* _DATA FOR THIS TASK_:
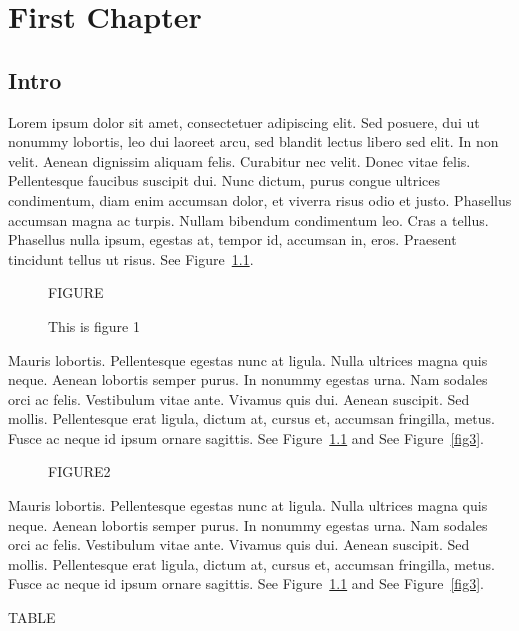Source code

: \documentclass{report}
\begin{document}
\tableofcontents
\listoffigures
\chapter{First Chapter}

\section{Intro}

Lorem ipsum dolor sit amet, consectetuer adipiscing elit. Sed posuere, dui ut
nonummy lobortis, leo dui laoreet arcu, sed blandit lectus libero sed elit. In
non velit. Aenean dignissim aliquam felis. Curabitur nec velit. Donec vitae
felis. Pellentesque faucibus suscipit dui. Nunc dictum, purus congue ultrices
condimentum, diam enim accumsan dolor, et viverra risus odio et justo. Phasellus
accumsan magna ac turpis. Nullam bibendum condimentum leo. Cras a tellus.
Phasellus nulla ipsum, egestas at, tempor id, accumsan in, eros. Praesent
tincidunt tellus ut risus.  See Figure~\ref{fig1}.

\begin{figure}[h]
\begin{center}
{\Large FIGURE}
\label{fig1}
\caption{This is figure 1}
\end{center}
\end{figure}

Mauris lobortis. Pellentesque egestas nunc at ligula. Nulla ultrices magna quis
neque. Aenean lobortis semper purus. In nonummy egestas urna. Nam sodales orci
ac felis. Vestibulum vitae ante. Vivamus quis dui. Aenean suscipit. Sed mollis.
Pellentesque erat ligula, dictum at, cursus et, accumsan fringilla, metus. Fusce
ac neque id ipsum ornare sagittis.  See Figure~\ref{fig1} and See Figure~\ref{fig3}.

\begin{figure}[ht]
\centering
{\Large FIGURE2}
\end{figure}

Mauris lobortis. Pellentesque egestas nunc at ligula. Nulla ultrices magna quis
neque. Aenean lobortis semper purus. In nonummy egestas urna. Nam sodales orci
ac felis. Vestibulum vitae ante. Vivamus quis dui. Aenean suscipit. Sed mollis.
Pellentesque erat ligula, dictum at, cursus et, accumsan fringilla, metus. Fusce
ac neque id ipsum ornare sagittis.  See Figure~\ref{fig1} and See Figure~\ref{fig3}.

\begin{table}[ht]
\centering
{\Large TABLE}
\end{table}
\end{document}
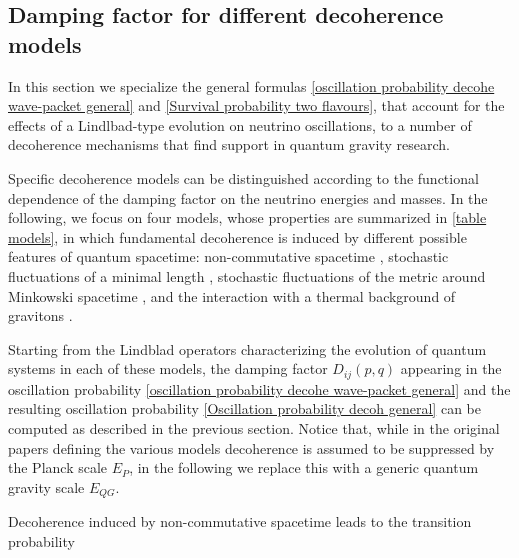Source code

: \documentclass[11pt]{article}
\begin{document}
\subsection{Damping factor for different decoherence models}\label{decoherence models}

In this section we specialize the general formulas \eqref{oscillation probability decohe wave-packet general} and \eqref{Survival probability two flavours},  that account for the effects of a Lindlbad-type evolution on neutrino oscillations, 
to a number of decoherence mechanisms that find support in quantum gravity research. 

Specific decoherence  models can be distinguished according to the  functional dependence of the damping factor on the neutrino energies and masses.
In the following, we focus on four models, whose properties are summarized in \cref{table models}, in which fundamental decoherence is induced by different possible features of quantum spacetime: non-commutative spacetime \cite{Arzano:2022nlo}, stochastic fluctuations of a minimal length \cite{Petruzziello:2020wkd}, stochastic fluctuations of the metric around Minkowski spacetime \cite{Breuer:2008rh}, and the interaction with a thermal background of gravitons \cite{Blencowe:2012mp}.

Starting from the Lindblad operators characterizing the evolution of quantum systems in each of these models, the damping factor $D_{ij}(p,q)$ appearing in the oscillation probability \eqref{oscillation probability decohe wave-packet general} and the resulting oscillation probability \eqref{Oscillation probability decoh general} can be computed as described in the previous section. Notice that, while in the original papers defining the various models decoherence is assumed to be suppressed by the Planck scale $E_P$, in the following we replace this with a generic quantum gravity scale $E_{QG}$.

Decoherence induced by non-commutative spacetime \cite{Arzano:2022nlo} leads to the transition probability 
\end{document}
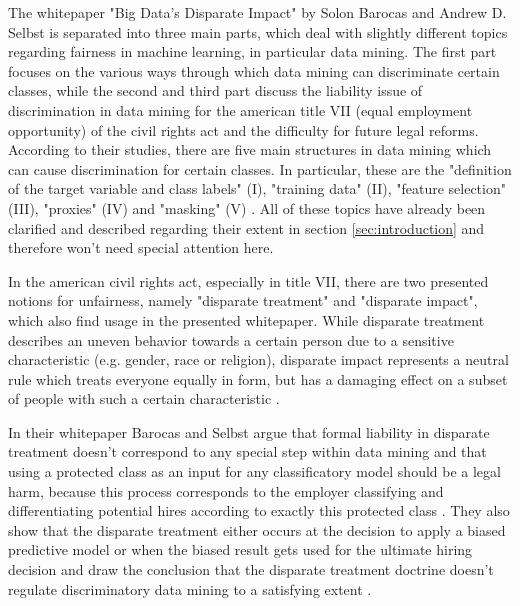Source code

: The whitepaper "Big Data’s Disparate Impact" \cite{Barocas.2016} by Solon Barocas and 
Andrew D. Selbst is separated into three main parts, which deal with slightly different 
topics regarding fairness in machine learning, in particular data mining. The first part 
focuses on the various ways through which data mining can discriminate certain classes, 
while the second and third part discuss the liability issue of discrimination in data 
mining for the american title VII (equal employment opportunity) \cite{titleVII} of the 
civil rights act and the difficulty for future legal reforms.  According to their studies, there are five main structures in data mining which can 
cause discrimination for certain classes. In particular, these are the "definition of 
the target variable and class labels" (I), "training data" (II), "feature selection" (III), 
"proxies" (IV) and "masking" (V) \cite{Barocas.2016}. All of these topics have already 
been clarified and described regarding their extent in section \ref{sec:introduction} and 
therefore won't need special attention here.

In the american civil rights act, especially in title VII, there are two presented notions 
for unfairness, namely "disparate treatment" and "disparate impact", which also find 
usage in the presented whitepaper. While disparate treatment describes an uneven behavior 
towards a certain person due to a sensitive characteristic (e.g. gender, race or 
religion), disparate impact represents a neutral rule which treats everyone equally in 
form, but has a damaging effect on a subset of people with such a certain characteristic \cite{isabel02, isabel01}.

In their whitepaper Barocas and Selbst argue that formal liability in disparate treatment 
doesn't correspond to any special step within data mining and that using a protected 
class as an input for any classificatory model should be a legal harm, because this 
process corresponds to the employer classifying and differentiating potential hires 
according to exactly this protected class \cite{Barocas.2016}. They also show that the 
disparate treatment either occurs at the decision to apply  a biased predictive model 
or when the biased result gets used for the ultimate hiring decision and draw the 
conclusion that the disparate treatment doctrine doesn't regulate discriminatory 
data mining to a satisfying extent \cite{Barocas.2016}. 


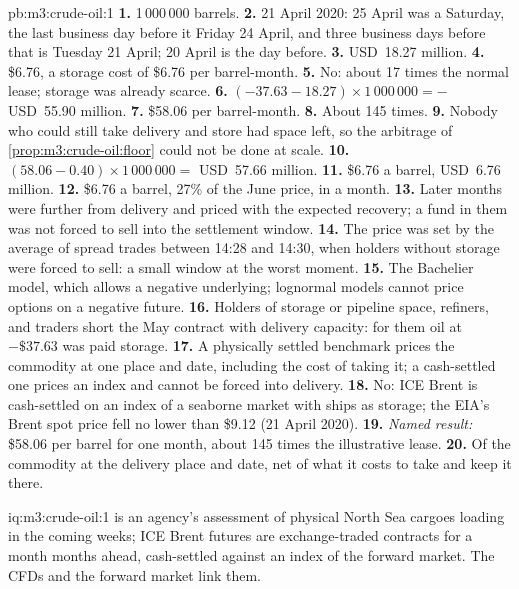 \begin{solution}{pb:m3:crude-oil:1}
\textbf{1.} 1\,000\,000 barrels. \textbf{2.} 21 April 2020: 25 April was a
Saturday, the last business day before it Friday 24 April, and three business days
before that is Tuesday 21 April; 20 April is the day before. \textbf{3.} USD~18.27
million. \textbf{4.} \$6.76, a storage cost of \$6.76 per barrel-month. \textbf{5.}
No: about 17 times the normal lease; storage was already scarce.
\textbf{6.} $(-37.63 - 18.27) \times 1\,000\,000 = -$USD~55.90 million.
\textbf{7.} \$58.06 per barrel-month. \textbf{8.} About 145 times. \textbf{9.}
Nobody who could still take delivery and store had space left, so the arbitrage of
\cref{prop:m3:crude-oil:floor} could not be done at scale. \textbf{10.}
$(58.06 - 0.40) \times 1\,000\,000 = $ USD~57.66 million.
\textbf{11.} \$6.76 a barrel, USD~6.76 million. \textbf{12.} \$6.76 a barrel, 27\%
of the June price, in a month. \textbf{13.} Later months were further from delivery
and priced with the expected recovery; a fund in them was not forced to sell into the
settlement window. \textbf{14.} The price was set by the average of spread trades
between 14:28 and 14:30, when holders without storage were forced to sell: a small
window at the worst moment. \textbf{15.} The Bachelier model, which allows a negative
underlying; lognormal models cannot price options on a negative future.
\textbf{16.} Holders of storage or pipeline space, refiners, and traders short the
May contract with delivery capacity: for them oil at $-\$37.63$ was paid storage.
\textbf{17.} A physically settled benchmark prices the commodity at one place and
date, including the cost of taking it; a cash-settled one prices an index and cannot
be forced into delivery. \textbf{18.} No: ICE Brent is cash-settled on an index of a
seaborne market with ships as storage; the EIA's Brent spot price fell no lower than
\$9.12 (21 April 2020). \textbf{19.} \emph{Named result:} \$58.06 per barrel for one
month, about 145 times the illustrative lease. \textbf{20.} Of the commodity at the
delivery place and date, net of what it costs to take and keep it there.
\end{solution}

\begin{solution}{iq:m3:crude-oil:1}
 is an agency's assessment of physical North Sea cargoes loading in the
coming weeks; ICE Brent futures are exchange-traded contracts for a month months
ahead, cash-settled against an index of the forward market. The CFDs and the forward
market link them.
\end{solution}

--

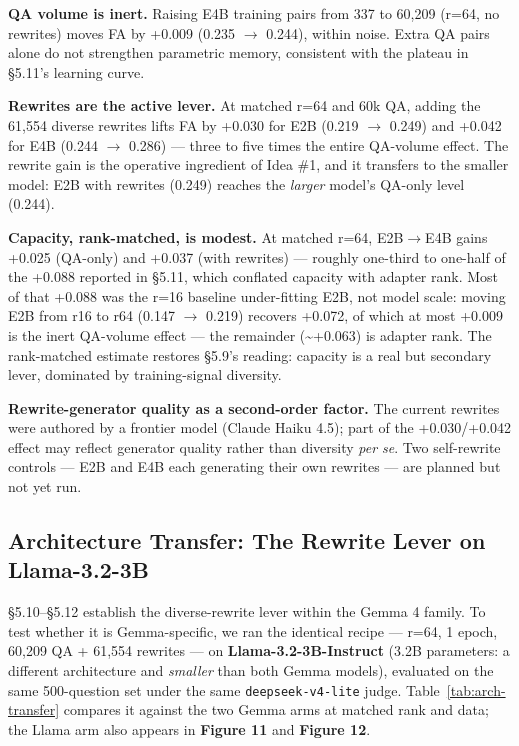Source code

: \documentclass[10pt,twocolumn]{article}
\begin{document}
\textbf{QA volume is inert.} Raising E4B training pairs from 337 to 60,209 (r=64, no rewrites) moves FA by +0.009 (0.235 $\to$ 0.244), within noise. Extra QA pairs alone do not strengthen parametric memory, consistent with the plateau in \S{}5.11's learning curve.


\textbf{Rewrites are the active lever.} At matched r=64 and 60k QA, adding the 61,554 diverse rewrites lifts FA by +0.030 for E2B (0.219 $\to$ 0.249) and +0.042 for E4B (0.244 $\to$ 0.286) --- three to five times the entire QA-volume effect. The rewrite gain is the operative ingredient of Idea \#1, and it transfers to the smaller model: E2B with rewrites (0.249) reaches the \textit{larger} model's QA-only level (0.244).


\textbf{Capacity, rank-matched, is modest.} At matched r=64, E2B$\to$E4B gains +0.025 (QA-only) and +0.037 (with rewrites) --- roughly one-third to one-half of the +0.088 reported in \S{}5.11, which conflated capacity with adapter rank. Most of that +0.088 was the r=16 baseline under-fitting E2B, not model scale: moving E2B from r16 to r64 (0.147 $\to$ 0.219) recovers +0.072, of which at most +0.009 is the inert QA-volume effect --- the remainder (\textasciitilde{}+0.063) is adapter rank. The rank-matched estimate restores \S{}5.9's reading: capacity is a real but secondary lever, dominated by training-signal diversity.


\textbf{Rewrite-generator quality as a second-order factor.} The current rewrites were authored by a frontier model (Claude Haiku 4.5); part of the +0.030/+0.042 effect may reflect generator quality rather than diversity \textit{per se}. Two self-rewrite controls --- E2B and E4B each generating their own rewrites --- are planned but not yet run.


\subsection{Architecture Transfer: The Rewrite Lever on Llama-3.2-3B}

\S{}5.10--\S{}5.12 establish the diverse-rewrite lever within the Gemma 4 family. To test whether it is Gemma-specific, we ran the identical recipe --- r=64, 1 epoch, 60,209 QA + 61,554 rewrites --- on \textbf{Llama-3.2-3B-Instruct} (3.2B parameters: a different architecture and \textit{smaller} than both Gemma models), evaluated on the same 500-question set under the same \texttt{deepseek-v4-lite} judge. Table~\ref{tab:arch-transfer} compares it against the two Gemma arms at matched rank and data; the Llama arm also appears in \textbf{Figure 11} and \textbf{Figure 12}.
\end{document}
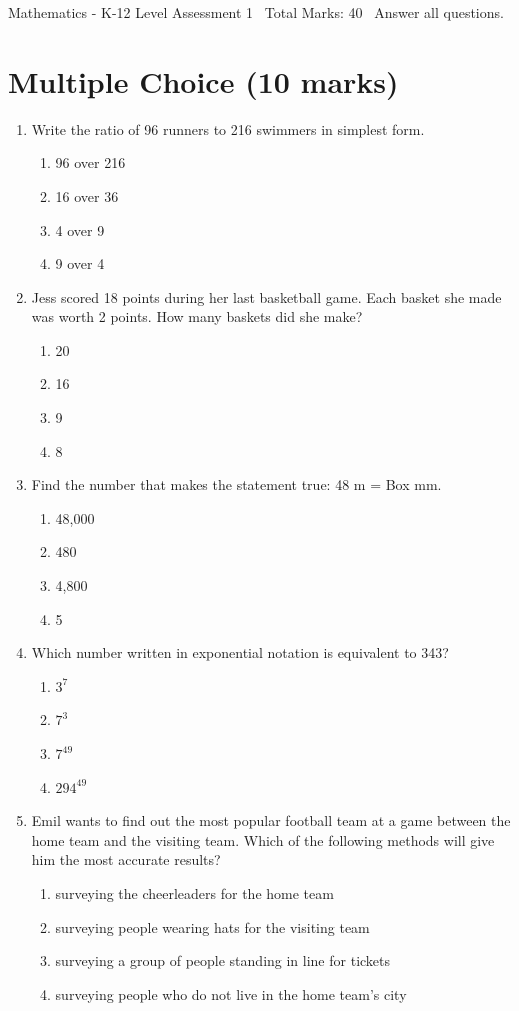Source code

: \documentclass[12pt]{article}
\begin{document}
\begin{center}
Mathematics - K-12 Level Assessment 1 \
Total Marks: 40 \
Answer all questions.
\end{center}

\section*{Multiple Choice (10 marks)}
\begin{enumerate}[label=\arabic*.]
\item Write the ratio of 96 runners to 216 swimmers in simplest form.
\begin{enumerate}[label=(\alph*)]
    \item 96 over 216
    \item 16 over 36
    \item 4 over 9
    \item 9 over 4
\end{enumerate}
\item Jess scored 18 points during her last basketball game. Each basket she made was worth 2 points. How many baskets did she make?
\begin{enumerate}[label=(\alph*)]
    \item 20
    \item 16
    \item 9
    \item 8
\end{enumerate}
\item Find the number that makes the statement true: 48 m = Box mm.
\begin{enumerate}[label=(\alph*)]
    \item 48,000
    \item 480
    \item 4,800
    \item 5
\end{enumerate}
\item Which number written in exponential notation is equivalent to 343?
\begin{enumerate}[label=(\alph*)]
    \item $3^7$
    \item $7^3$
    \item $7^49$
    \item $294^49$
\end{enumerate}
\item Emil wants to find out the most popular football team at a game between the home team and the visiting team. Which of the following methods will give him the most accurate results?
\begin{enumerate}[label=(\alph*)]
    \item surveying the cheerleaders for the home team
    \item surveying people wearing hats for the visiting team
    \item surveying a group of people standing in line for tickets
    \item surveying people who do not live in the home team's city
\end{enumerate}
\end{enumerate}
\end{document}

--

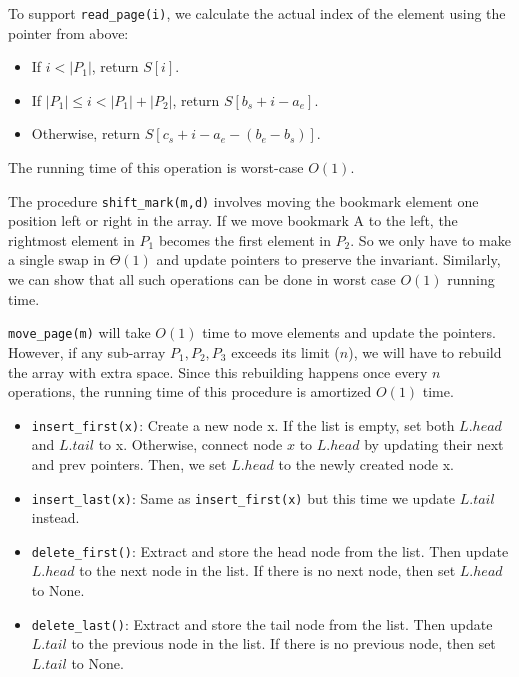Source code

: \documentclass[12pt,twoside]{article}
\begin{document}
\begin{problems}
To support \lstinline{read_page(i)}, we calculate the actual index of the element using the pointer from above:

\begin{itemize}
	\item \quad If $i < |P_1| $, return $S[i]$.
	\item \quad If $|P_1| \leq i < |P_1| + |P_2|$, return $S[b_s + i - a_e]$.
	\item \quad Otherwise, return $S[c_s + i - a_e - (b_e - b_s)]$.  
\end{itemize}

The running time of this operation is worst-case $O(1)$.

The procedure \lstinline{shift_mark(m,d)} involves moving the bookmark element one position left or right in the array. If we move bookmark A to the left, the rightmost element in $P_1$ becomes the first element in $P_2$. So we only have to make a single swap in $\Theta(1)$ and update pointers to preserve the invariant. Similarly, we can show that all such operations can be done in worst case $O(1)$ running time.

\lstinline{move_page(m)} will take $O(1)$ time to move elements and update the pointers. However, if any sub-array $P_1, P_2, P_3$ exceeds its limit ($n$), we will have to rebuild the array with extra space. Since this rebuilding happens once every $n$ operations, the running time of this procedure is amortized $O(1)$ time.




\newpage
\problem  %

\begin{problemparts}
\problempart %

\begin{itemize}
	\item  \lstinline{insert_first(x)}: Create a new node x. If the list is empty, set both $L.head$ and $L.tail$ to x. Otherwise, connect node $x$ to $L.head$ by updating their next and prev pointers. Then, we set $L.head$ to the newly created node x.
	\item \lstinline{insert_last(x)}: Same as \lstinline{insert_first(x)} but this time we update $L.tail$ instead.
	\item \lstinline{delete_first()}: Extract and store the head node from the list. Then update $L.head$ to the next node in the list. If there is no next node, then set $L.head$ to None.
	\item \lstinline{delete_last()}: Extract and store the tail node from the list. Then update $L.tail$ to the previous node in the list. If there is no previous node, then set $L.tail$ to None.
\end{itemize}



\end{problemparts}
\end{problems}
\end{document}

* _WHAT YOU ARE ASKED TO DO_: From the data above, reproduce word for word the lines running from the line with "underlying; lognormal models" to the line with "ahead, cash-settled against", ends included.

* _SOLVED EXERCISE_:
underlying; lognormal models cannot price options on a negative future.
\textbf{16.} Holders of storage or pipeline space, refiners, and traders short the
May contract with delivery capacity: for them oil at $-\$37.63$ was paid storage.
\textbf{17.} A physically settled benchmark prices the commodity at one place and
date, including the cost of taking it; a cash-settled one prices an index and cannot
be forced into delivery. \textbf{18.} No: ICE Brent is cash-settled on an index of a
seaborne market with ships as storage; the EIA's Brent spot price fell no lower than
\$9.12 (21 April 2020). \textbf{19.} \emph{Named result:} \$58.06 per barrel for one
month, about 145 times the illustrative lease. \textbf{20.} Of the commodity at the
delivery place and date, net of what it costs to take and keep it there.
\end{solution}

\begin{solution}{iq:m3:crude-oil:1}
 is an agency's assessment of physical North Sea cargoes loading in the
coming weeks; ICE Brent futures are exchange-traded contracts for a month months
ahead, cash-settled against an index of the forward market. The CFDs and the forward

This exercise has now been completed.